===== DATA EXCERPTS =====

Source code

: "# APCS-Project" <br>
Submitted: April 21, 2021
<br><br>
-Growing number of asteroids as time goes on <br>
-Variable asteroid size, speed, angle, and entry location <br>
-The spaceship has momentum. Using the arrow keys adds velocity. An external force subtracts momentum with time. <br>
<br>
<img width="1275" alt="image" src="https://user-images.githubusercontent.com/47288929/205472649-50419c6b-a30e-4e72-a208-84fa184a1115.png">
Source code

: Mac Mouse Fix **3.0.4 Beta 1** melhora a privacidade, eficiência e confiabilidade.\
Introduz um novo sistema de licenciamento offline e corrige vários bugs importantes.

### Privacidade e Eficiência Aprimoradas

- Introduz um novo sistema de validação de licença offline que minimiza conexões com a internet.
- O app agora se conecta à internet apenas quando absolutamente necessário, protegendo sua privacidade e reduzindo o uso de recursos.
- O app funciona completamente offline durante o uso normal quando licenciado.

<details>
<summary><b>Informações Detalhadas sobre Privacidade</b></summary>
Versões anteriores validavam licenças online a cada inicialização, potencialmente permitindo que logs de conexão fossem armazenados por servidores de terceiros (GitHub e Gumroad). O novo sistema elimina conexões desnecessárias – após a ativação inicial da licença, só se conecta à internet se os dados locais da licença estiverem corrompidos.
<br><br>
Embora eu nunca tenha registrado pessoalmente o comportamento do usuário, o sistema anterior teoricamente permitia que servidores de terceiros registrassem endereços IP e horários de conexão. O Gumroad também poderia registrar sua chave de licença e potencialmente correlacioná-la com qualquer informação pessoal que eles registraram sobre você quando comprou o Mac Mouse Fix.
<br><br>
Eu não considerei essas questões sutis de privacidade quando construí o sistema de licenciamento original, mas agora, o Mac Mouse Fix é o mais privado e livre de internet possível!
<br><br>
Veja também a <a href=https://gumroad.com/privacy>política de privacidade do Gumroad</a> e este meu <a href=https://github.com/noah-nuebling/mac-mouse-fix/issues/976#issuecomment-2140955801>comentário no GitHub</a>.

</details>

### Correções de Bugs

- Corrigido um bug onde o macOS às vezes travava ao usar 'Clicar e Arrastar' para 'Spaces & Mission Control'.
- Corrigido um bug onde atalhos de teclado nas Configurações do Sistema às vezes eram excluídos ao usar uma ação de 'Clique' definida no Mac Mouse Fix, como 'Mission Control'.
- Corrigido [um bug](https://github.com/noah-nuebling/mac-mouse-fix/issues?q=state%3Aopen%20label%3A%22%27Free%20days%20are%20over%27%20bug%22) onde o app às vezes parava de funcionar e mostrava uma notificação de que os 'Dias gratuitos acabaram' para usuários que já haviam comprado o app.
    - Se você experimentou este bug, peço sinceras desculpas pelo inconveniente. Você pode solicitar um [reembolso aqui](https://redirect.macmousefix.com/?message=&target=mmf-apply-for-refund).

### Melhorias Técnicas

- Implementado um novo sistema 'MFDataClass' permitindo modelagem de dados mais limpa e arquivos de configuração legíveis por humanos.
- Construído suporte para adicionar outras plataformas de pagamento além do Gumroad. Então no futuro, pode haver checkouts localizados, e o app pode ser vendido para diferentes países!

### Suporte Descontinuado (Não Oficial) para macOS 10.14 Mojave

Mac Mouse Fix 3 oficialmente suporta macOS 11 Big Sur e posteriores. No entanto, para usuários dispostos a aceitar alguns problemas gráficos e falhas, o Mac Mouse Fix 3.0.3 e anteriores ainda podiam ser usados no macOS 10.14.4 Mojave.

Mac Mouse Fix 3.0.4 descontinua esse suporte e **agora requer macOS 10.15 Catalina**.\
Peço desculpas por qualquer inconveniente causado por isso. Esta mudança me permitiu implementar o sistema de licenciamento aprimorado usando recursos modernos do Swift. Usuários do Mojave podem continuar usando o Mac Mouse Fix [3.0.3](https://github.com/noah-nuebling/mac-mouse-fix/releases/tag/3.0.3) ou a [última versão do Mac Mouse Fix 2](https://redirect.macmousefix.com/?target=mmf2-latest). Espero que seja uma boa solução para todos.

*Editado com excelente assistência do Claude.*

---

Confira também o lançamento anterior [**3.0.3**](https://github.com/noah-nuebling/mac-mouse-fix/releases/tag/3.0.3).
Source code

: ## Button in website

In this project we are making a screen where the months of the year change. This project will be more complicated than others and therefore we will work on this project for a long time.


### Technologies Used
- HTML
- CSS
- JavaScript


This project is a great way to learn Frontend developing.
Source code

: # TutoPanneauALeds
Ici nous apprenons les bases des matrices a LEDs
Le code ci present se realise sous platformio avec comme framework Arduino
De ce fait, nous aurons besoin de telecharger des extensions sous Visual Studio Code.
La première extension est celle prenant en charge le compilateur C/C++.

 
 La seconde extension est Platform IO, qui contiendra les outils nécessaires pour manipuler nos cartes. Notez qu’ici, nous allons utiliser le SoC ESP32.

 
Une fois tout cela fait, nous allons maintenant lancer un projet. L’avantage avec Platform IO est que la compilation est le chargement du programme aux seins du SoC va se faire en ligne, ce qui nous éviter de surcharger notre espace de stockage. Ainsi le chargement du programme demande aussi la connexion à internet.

=====

• WHAT THIS TASK INVOLVES
Search the entries for "permitindo" and copy out each line that has it.

• WRITTEN REPLY
Versões anteriores validavam licenças online a cada inicialização, potencialmente permitindo que logs de conexão fossem armazenados por servidores de terceiros (GitHub e Gumroad). O novo sistema elimina conexões desnecessárias – após a ativação inicial da licença, só se conecta à internet se os dados locais da licença estiverem corrompidos.
- Implementado um novo sistema 'MFDataClass' permitindo modelagem de dados mais limpa e arquivos de configuração legíveis por humanos.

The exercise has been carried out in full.